#### [Your assignment]
No pictures belong in the answer. Repeat all the entries exactly.

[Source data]

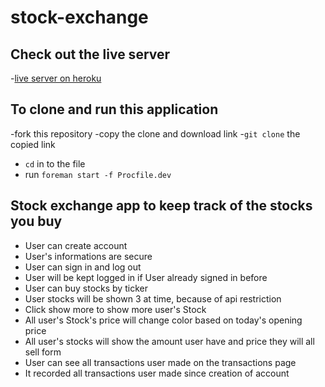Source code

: # stock-exchange

## Check out the live server
  -[live server on heroku](https://stock-exchange-qunli.herokuapp.com/)

## To clone and run this application

  -fork this repository
  -copy the clone and download link
  -`git clone` the copied link
  - `cd` in to the file
  - run `foreman start -f Procfile.dev`

## Stock exchange app to keep track of the stocks you buy
  - User can create account
  - User's informations are secure
  - User can sign in and log out
  - User will be kept logged in if User already signed in before
  - User can buy stocks by ticker
  - User stocks will be shown 3 at time, because of api restriction
  - Click show more to show more user's Stock
  - All user's Stock's price will change color based on today's opening price
  - All user's stocks will show the amount user have and price they will all sell form
  - User can see all transactions user made on the transactions page
  - It recorded all transactions user made since creation of account
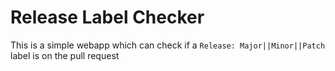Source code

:# Release Label Checker

This is a simple webapp which can check if a `Release: Major||Minor||Patch` label is on the pull request
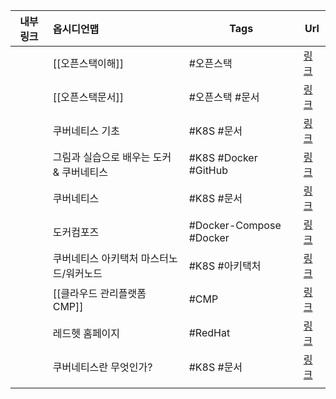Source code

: 

|  내부링크   | 옵시디언맵                               | Tags                    | Url                                                                                                             |
| --- |:---------------------------------------- | ----------------------- | --------------------------------------------------------------------------------------------------------------- |
| []()    | [[오픈스택이해]]                         | #오픈스택               | [링크](https://velog.io/@rhee519/k8s-getting-started)                                                                   |
|     | [[오픈스택문서]]                         | #오픈스택 #문서         | [링크](https://docs.openstack.org/ko_KR/)                                                                               |
|     | 쿠버네티스 기초                          | #K8S  #문서             | [링크](https://velog.io/@rhee519/k8s-getting-started)                                                                   |
|     | 그림과 실습으로 배우는 도커 & 쿠버네티스 | #K8S #Docker #GitHub    | [링크](https://github.com/wikibook/dkkb)                                                                                |
|     | 쿠버네티스                               | #K8S #문서              | [링크](https://kubernetes.io/ko/)                                                                                       |
|     | 도커컴포즈                               | #Docker-Compose #Docker | [링크](https://www.daleseo.com/docker-compose/)                                                                         |
|     | 쿠버네티스 아키택처 마스터노드/워커노드  | #K8S #아키택처          | [링크](https://pearlluck.tistory.com/136)                                                                               |
|     | [[클라우드 관리플랫폼 CMP]]              | #CMP                    | [링크](https://www.opsnow.com/%ED%81%B4%EB%9D%BC%EC%9A%B0%EB%93%9C-%EA%B4%80%EB%A6%AC-%ED%94%8C%EB%9E%AB%ED%8F%BC-cmp/) |
|     | 레드헷 홈페이지                          | #RedHat                 | [링크](https://www.redhat.com/ko)                                                                                       |
|     | 쿠버네티스란 무엇인가?                   | #K8S #문서              | [링크](https://kubernetes.io/ko/docs/concepts/overview/)                                                                |
|     |                                          |                         |                                                                                                                 |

#### [Output]
Source code

: # stock-exchange

## Check out the live server
  -[live server on heroku](https://stock-exchange-qunli.herokuapp.com/)

## To clone and run this application

  -fork this repository
  -copy the clone and download link
  -`git clone` the copied link
  - `cd` in to the file
  - run `foreman start -f Procfile.dev`

## Stock exchange app to keep track of the stocks you buy
  - User can create account
  - User's informations are secure
  - User can sign in and log out
  - User will be kept logged in if User already signed in before
  - User can buy stocks by ticker
  - User stocks will be shown 3 at time, because of api restriction
  - Click show more to show more user's Stock
  - All user's Stock's price will change color based on today's opening price
  - All user's stocks will show the amount user have and price they will all sell form
  - User can see all transactions user made on the transactions page
  - It recorded all transactions user made since creation of account
Source code

:# Release Label Checker

This is a simple webapp which can check if a `Release: Major||Minor||Patch` label is on the pull request
Source code

: 

|  내부링크   | 옵시디언맵                               | Tags                    | Url                                                                                                             |
| --- |:---------------------------------------- | ----------------------- | --------------------------------------------------------------------------------------------------------------- |
| []()    | [[오픈스택이해]]                         | #오픈스택               | [링크](https://velog.io/@rhee519/k8s-getting-started)                                                                   |
|     | [[오픈스택문서]]                         | #오픈스택 #문서         | [링크](https://docs.openstack.org/ko_KR/)                                                                               |
|     | 쿠버네티스 기초                          | #K8S  #문서             | [링크](https://velog.io/@rhee519/k8s-getting-started)                                                                   |
|     | 그림과 실습으로 배우는 도커 & 쿠버네티스 | #K8S #Docker #GitHub    | [링크](https://github.com/wikibook/dkkb)                                                                                |
|     | 쿠버네티스                               | #K8S #문서              | [링크](https://kubernetes.io/ko/)                                                                                       |
|     | 도커컴포즈                               | #Docker-Compose #Docker | [링크](https://www.daleseo.com/docker-compose/)                                                                         |
|     | 쿠버네티스 아키택처 마스터노드/워커노드  | #K8S #아키택처          | [링크](https://pearlluck.tistory.com/136)                                                                               |
|     | [[클라우드 관리플랫폼 CMP]]              | #CMP                    | [링크](https://www.opsnow.com/%ED%81%B4%EB%9D%BC%EC%9A%B0%EB%93%9C-%EA%B4%80%EB%A6%AC-%ED%94%8C%EB%9E%AB%ED%8F%BC-cmp/) |
|     | 레드헷 홈페이지                          | #RedHat                 | [링크](https://www.redhat.com/ko)                                                                                       |
|     | 쿠버네티스란 무엇인가?                   | #K8S #문서              | [링크](https://kubernetes.io/ko/docs/concepts/overview/)                                                                |
|     |                                          |                         |                                                                                                                 |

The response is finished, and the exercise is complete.